Розовый мрамор. Жирная копоть. На крыльце — беспорядочно сваленные книги, ветер листает их, торопливо просматривает, прежде чем передать огню.
Поперек усыпанной гравием дорожки лежит грузное тело тети. А там — дальше — бабушка, а няню куда-то волокут, выкручивая тонкие, в медных браслетах руки…
И за сотни верст вокруг нет ни одного мужчины.
Ни одного; только потные гиены в стальных рубахах, несколько женщин, уже мертвых или все еще обреченных, горящие магнолии — и ОН, задумавший обороняться шелковым сачком для ловли бабочек.
Он не боится ни боли, ни позора. За двенадцать прожитых лет он так и не узнал ни того, ни другого. Всей его боли было — пчелиное жало в ладони, всего позора — мокрая простыня в раннем детстве.

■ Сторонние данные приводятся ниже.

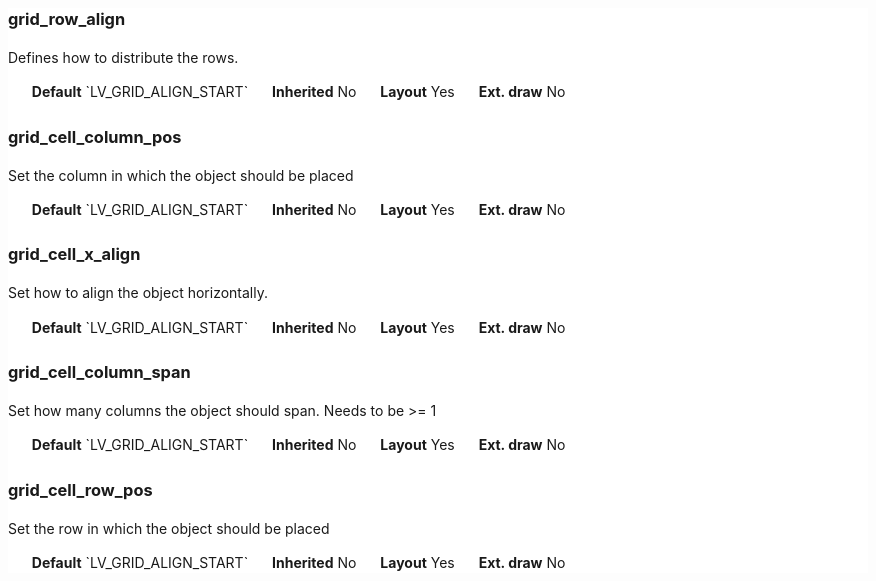 ### grid_row_align
Defines how to distribute the rows.
<ul>
<li style='display:inline; margin-right: 20px; margin-left: 0px'><strong>Default</strong> `LV_GRID_ALIGN_START`</li>
<li style='display:inline; margin-right: 20px; margin-left: 0px'><strong>Inherited</strong> No</li>
<li style='display:inline; margin-right: 20px; margin-left: 0px'><strong>Layout</strong> Yes</li>
<li style='display:inline; margin-right: 20px; margin-left: 0px'><strong>Ext. draw</strong> No</li>
</ul>

### grid_cell_column_pos
Set the column in which the object should be placed
<ul>
<li style='display:inline; margin-right: 20px; margin-left: 0px'><strong>Default</strong> `LV_GRID_ALIGN_START`</li>
<li style='display:inline; margin-right: 20px; margin-left: 0px'><strong>Inherited</strong> No</li>
<li style='display:inline; margin-right: 20px; margin-left: 0px'><strong>Layout</strong> Yes</li>
<li style='display:inline; margin-right: 20px; margin-left: 0px'><strong>Ext. draw</strong> No</li>
</ul>

### grid_cell_x_align
Set how to align the object horizontally.
<ul>
<li style='display:inline; margin-right: 20px; margin-left: 0px'><strong>Default</strong> `LV_GRID_ALIGN_START`</li>
<li style='display:inline; margin-right: 20px; margin-left: 0px'><strong>Inherited</strong> No</li>
<li style='display:inline; margin-right: 20px; margin-left: 0px'><strong>Layout</strong> Yes</li>
<li style='display:inline; margin-right: 20px; margin-left: 0px'><strong>Ext. draw</strong> No</li>
</ul>

### grid_cell_column_span
Set how many columns the object should span. Needs to be >= 1
<ul>
<li style='display:inline; margin-right: 20px; margin-left: 0px'><strong>Default</strong> `LV_GRID_ALIGN_START`</li>
<li style='display:inline; margin-right: 20px; margin-left: 0px'><strong>Inherited</strong> No</li>
<li style='display:inline; margin-right: 20px; margin-left: 0px'><strong>Layout</strong> Yes</li>
<li style='display:inline; margin-right: 20px; margin-left: 0px'><strong>Ext. draw</strong> No</li>
</ul>

### grid_cell_row_pos
Set the row in which the object should be placed
<ul>
<li style='display:inline; margin-right: 20px; margin-left: 0px'><strong>Default</strong> `LV_GRID_ALIGN_START`</li>
<li style='display:inline; margin-right: 20px; margin-left: 0px'><strong>Inherited</strong> No</li>
<li style='display:inline; margin-right: 20px; margin-left: 0px'><strong>Layout</strong> Yes</li>
<li style='display:inline; margin-right: 20px; margin-left: 0px'><strong>Ext. draw</strong> No</li>
</ul>
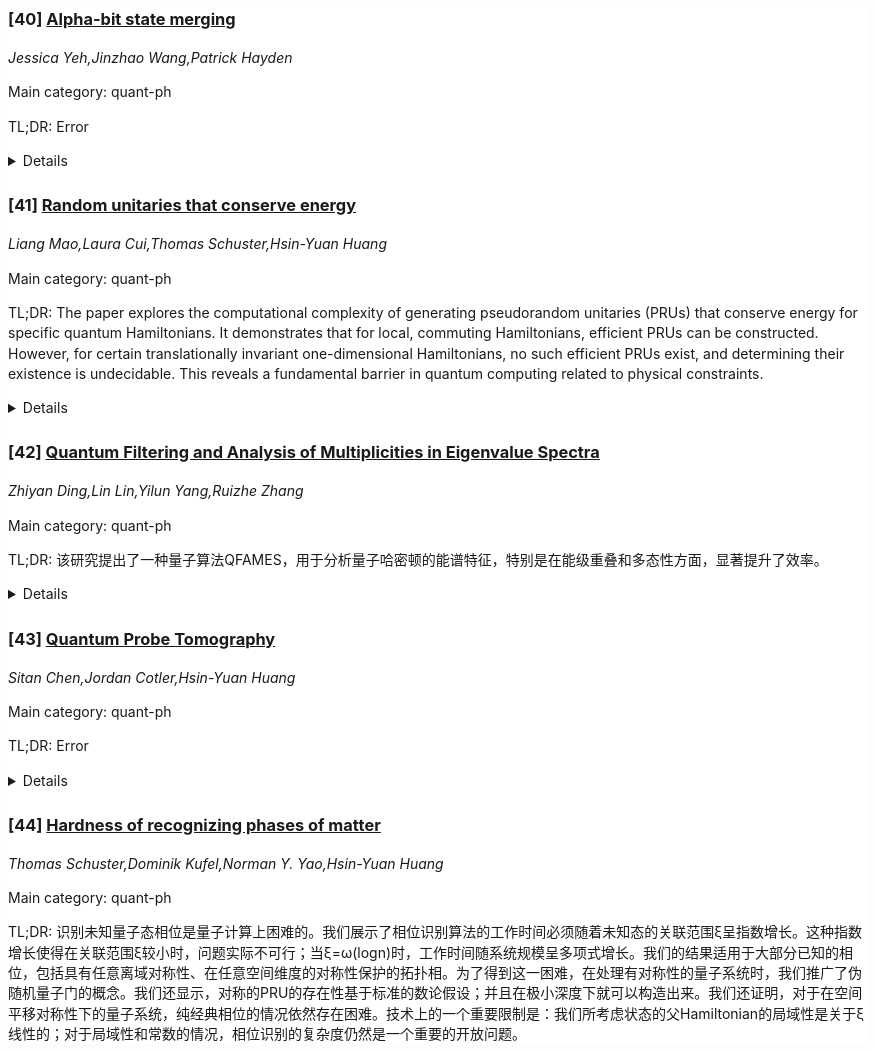 
### [40] [Alpha-bit state merging](https://arxiv.org/abs/2510.07418)
*Jessica Yeh,Jinzhao Wang,Patrick Hayden*

Main category: quant-ph

TL;DR: Error


<details><summary>Details</summary></details>


### [41] [Random unitaries that conserve energy](https://arxiv.org/abs/2510.08448)
*Liang Mao,Laura Cui,Thomas Schuster,Hsin-Yuan Huang*

Main category: quant-ph

TL;DR: The paper explores the computational complexity of generating pseudorandom unitaries (PRUs) that conserve energy for specific quantum Hamiltonians. It demonstrates that for local, commuting Hamiltonians, efficient PRUs can be constructed. However, for certain translationally invariant one-dimensional Hamiltonians, no such efficient PRUs exist, and determining their existence is undecidable. This reveals a fundamental barrier in quantum computing related to physical constraints.


<details><summary>Details</summary></details>


### [42] [Quantum Filtering and Analysis of Multiplicities in Eigenvalue Spectra](https://arxiv.org/abs/2510.07439)
*Zhiyan Ding,Lin Lin,Yilun Yang,Ruizhe Zhang*

Main category: quant-ph

TL;DR: 该研究提出了一种量子算法QFAMES，用于分析量子哈密顿的能谱特征，特别是在能级重叠和多态性方面，显著提升了效率。


<details><summary>Details</summary></details>


### [43] [Quantum Probe Tomography](https://arxiv.org/abs/2510.08499)
*Sitan Chen,Jordan Cotler,Hsin-Yuan Huang*

Main category: quant-ph

TL;DR: Error


<details><summary>Details</summary></details>


### [44] [Hardness of recognizing phases of matter](https://arxiv.org/abs/2510.08503)
*Thomas Schuster,Dominik Kufel,Norman Y. Yao,Hsin-Yuan Huang*

Main category: quant-ph

TL;DR: 识别未知量子态相位是量子计算上困难的。我们展示了相位识别算法的工作时间必须随着未知态的关联范围ξ呈指数增长。这种指数增长使得在关联范围ξ较小时，问题实际不可行；当ξ=ω(logn)时，工作时间随系统规模呈多项式增长。我们的结果适用于大部分已知的相位，包括具有任意离域对称性、在任意空间维度的对称性保护的拓扑相。为了得到这一困难，在处理有对称性的量子系统时，我们推广了伪随机量子门的概念。我们还显示，对称的PRU的存在性基于标准的数论假设；并且在极小深度下就可以构造出来。我们还证明，对于在空间平移对称性下的量子系统，纯经典相位的情况依然存在困难。技术上的一个重要限制是：我们所考虑状态的父Hamiltonian的局域性是关于ξ线性的；对于局域性和常数的情况，相位识别的复杂度仍然是一个重要的开放问题。
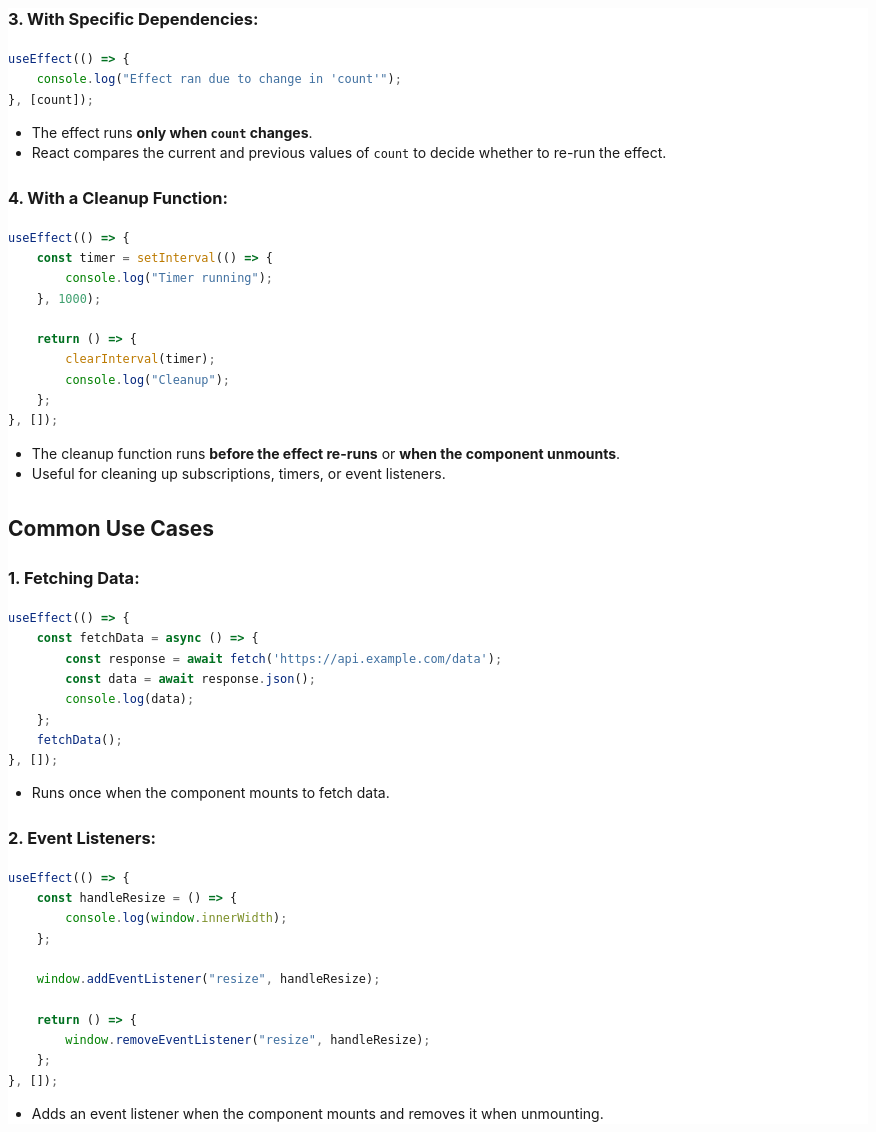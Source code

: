 ### 3. **With Specific Dependencies**:
```javascript
useEffect(() => {
    console.log("Effect ran due to change in 'count'");
}, [count]);
```
- The effect runs **only when `count` changes**.
- React compares the current and previous values of `count` to decide whether to re-run the effect.

### 4. **With a Cleanup Function**:
```javascript
useEffect(() => {
    const timer = setInterval(() => {
        console.log("Timer running");
    }, 1000);

    return () => {
        clearInterval(timer);
        console.log("Cleanup");
    };
}, []);
```
- The cleanup function runs **before the effect re-runs** or **when the component unmounts**.
- Useful for cleaning up subscriptions, timers, or event listeners.

## Common Use Cases

### 1. **Fetching Data**:
```javascript
useEffect(() => {
    const fetchData = async () => {
        const response = await fetch('https://api.example.com/data');
        const data = await response.json();
        console.log(data);
    };
    fetchData();
}, []);
```
- Runs once when the component mounts to fetch data.

### 2. **Event Listeners**:
```javascript
useEffect(() => {
    const handleResize = () => {
        console.log(window.innerWidth);
    };

    window.addEventListener("resize", handleResize);

    return () => {
        window.removeEventListener("resize", handleResize);
    };
}, []);
```
- Adds an event listener when the component mounts and removes it when unmounting.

Но тетя лежит поперек дорожки, и бабушка не замечает искр, падающих на обнаженное предплечье, и няня уже не кричит. И догорают магнолии — неохотно, но догорают…
О нем вспомнили. Несколько рыл обернулось в его сторону, в редких юродах блеснули белые зубы. Кто-то, временно оставив награбленное, двинулся к нему — небрежно и привычно, как бы мимоходом, потому что всего и дела-то — сгрести за шиворот обомлевшего от страха мальчишку, щенка, не сумевшего спасти даже свою белую мышку.
А тетя лежит поперек дорожки и уже ничего не видит. И бабушке все равно. А няня…
Белый платан за его спиной устал бороться и вспыхнул снизу доверху, будто облитый маслом. Вместе с дуплом, вместе с гнездом болотницы, вместе муравейником.
Он знал, что не может отменить случившееся — и оставить все как есть тоже не сумеет. Зачем он здесь, кто он такой, если не сумел защитить свой дом: бабушку, няню, тетю?
Он отступил на шаг. Еще на шаг. Шелковый сачок в руках дрожал. Гиены ухмылялись, но он боялся не их.
Он ненавидел себя. Он стыдился себя, слабого; он пожелал, сам до конца не осознавая своего желания. Изо всех сил пожелал…
И шагнул в костер.
Обнял пылающий платан, и оттуда, из оранжевого ада, обернулся.
Лица гиен менялись и плыли, полустертые горячим воздухом, но ему было все равно, потому что как раз в этот момент на голове его сухо пыхнули волосы.